Film : le film Apocalypse now (que je n'ai pas vu) s'inspire de ce récit. Attention cependant, il y a une transposition, tout se déroule pendant le guerre du Vietnam, et non plus au Congo.

Extrait : "Il était écrit que je resterais fidèle au cauchemar de mon choix."

# Posté le lundi 29 octobre 2007 19:05

Modifié le lundi 29 octobre 2007 19:43

Anniversaire

~
Eh oui, b0uquins a 2 ans déjà !

Petit bilan :
48 pages
237 articles
3437 commentaires
19190 visites (!)
1 place dans les favoris de 108 blogs
et enfin 61 "amis" !

Merci pour l'intérêt croissant
que vous portez à ce blog
qui au départ n'était qu'un p'tit truc
personnel sans importance...

Me voilà plus motivée
que jamais pour le continuer !

M.
Anniversaire

# Posté le jeudi 01 novembre 2007 17:04

Modifié le jeudi 01 novembre 2007 17:25

Ma langue au chat, de Vladan RADOMAN

Ma langue au chat, de Vladan RADOMAN
Quatrième de couverture : " Bien fait. Le menteur est mort comme il a vécu. Mais il serait capable de tricher même avec sa propre mort. Appeler le 15 ? Prudence, attente... La mort n'est pas une urgence. Je fais le tour de sa carcasse allongée sur la carpette usée qu'il trimbale avec lui depuis des lustres. Un tapis tissé par une cousine paysanne d'un bled de son pays de sauvages. Je le crois capable d'avoir choisi exprès ce linceul en laine rude de nostalgie. "

Écrivain français d'origine yougoslave, le narrateur se complaît dans l'évocation de son enfance à Novi Sad et à Belgrade, sous l'½il moqueur de son chat ; mais sa quiétude de célibataire va bientôt être troublée par l'irruption de Solange, son ancien amour, en partance pour le Monténégro.
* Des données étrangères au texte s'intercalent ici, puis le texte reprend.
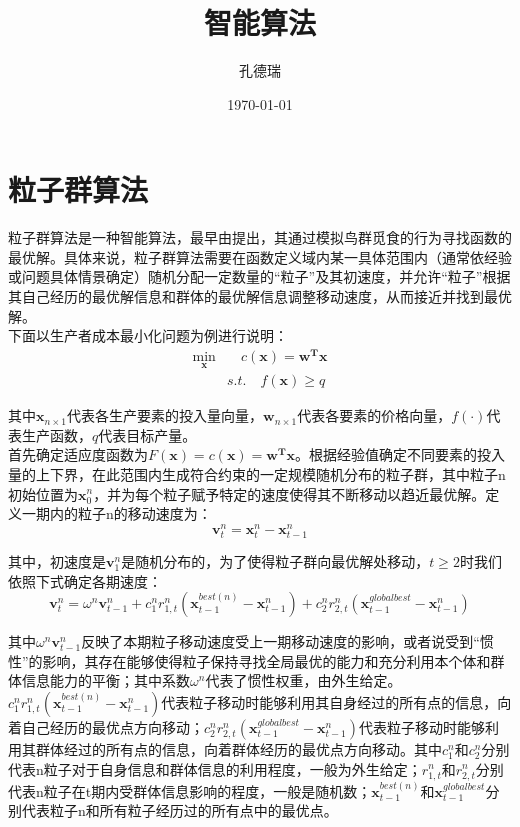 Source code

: \documentclass[11pt,a4paper]{article}
\title{智能算法}
\author{孔德瑞}
\date{\today}
\begin{document}
\maketitle

\newpage
\section{粒子群算法}

粒子群算法是一种智能算法，最早由\textcite{RN5870}提出，其通过模拟鸟群觅食的行为寻找函数的最优解。具体来说，粒子群算法需要在函数定义域内某一具体范围内（通常依经验或问题具体情景确定）随机分配一定数量的“粒子”及其初速度，并允许“粒子”根据其自己经历的最优解信息和群体的最优解信息调整移动速度，从而接近并找到最优解。\\

下面以生产者成本最小化问题为例进行说明：
\begin{equation}\label{eqcmp}
\begin{aligned}
	\min_{\mathbf{x}} &\quad c(\mathbf{x})=\mathbf{w^T x}\\
	&s.t. \quad f(\mathbf{x}) \geq q 
\end{aligned}
\end{equation}

其中$\mathbf{x}_{n\times1}$代表各生产要素的投入量向量，$\mathbf{w}_{n\times1}$代表各要素的价格向量，$f(·)$代表生产函数，$q$代表目标产量。\\

首先确定适应度函数为$F(\mathbf{x})=c(\mathbf{x})=\mathbf{w^T x}$。根据经验值确定不同要素的投入量的上下界，在此范围内生成符合约束的一定规模随机分布的粒子群，其中粒子n初始位置为$\mathbf{x}^n_0$，并为每个粒子赋予特定的速度使得其不断移动以趋近最优解。定义一期内的粒子n的移动速度为：
\begin{equation}\label{eqvdef}
    \mathbf{v}^n_{t}=\mathbf{x}^n_{t}-\mathbf{x}^n_{t-1}
\end{equation}

其中，初速度是$\mathbf{v}^n_{1}$是随机分布的，为了使得粒子群向最优解处移动，$t \geq 2$时我们依照下式确定各期速度：
\begin{equation}\label{eqvcal}
    \mathbf{v}^n_{t}=\omega^n\mathbf{v}^n_{t-1}+c^n_{1}r^n_{1,t}(\mathbf{x}^{best(n)}_{t-1}-\mathbf{x}^n_{t-1})+c^n_{2}r^n_{2,t}(\mathbf{x}^{globalbest}_{t-1}-\mathbf{x}^n_{t-1})
\end{equation}

其中$\omega^n\mathbf{v}^n_{t-1}$反映了本期粒子移动速度受上一期移动速度的影响，或者说受到“惯性”的影响，其存在能够使得粒子保持寻找全局最优的能力和充分利用本个体和群体信息能力的平衡；其中系数$\omega^n$代表了惯性权重，由外生给定。$c^n_{1}r^n_{1,t}(\mathbf{x}^{best(n)}_{t-1}-\mathbf{x}^n_{t-1})$代表粒子移动时能够利用其自身经过的所有点的信息，向着自己经历的最优点方向移动；$c^n_{2}r^n_{2,t}(\mathbf{x}^{globalbest}_{t-1}-\mathbf{x}^n_{t-1})$代表粒子移动时能够利用其群体经过的所有点的信息，向着群体经历的最优点方向移动。其中$c^n_{1}$和$c^n_{2}$分别代表n粒子对于自身信息和群体信息的利用程度，一般为外生给定；$r^n_{1,t}$和$r^n_{2,t}$分别代表n粒子在t期内受群体信息影响的程度，一般是随机数；$\mathbf{x}^{best(n)}_{t-1}$和$\mathbf{x}^{globalbest}_{t-1}$分别代表粒子n和所有粒子经历过的所有点中的最优点。\\
\end{document}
C'est le début d'un étonnant roman construit comme autant de poupées gigognes, ode nostalgique au pays perdu de l'auteur, histoire d'amour sans espoir, roman historique dans le Monténégro du XIXe siècle, des tsars et des guerriers, fable enfin dans laquelle le mot de la fin revient à un chat mutant, lecteur passionné de Chateaubriand.

Mon avis : Roman lu tout à fait par hasard, style très beau, fluide et ironique. On commence d'abord par avoir le point de vue de l'écrivain, qui raconte sa vie amoureuse et son voyage en Yougoslavie, cette partie qui occupe les deux tiers du livre pourrait bien passer pour une autobiographie. Et brusquement, changement de narrateur : le chat du personnage se met à nous raconter la vraie vie de son maître, et démonte du même coup tout ce qui a été raconté précédemment ! Certains passages au milieu sont longs, mais alors que je commençais à me lasser un peu de ma lecture, le chat est apparu et tout mon intérêt pour ce bouquin est revenu. Très original et sympathique !
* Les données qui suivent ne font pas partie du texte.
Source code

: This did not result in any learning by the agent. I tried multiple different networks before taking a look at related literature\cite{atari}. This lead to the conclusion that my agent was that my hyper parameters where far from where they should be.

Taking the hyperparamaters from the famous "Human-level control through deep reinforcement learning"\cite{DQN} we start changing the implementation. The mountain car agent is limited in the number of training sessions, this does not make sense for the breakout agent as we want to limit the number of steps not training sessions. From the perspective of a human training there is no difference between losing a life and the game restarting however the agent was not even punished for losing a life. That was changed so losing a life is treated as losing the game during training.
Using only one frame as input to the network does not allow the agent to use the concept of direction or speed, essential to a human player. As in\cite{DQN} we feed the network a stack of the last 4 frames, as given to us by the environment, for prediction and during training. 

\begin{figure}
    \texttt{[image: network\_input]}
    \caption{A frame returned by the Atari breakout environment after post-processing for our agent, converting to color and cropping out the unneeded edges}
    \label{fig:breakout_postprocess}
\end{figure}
# Posté le vendredi 02 novembre 2007 18:02

Modifié le vendredi 02 novembre 2007 18:25

La farce de maître Pathelin suivie de La farce du cuvier

La farce de maître Pathelin suivie de La farce du cuvier


La farce de maître Pathelin

Résumé : Maître Pathelin, avocat désargenté, se frotte les mains d'aise. Il a rondement mené son affaire : ayant acheté l'étoffe du sieur Guillaume "à crédit", il abuse si bien le marchand que sa dette n'est finalement jamais acquittée. Mais sa ruse semble en avoir inspiré d'autres, et l'aventure prendra un tour pour le moins inattendu... Pièce anonyme du XVème siècle, La farce de maître Pathelin, première véritable comédie du Moyen Age, met en scène un des ressorts comques par excellence : le retournement de situation.
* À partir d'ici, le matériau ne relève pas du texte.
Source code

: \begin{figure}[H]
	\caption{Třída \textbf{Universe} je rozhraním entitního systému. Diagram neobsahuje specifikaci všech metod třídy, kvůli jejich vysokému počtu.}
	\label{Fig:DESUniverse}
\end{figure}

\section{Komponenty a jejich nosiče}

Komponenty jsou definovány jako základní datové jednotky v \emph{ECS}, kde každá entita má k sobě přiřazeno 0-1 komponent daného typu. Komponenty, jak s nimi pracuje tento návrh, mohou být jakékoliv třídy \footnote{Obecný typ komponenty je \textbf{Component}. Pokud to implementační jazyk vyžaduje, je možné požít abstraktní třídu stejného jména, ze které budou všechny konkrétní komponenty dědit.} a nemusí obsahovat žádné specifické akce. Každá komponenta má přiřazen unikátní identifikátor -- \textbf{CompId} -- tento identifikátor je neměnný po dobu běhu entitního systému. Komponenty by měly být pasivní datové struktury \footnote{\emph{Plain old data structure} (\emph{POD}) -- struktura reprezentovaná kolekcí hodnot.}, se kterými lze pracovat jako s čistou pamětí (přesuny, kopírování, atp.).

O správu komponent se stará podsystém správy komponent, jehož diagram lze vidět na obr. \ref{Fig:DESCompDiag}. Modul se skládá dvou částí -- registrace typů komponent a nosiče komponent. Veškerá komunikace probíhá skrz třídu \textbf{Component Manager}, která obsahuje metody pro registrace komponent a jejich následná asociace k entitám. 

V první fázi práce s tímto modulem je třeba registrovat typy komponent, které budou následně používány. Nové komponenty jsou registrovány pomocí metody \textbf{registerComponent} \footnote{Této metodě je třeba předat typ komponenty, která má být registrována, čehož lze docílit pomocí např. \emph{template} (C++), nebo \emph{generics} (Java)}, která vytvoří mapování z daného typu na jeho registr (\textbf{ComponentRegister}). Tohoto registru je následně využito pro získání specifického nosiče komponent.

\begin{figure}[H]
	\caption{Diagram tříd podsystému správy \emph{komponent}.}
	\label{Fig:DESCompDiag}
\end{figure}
Mon avis : lire une pièce médiévale constitue une expérience originale, c'est une toute autre façon de s'exprimer ! J'aime bien cette pièce qui est très distrayante. Je l'avais étudié en cours de français en cinquième et déjà à cette époque elle m'avait plue.


La farce du cuvier

Résumé : La farce du cuvier, écrite quelques années auparavant, est une mise en scène alerte, spirituelle et finement menée des conflits conjugaux.

Mon avis : une farce bien trop courte à mon goût (une quinzaine de pages) qui fait sourire mais sans plus. C'est intéressant de voir que déjà au Moyen Age les scènes de ménage faisaient rire, mais selon moi ce n'est pas du tout du même niveau que la farce de maître Pathelin.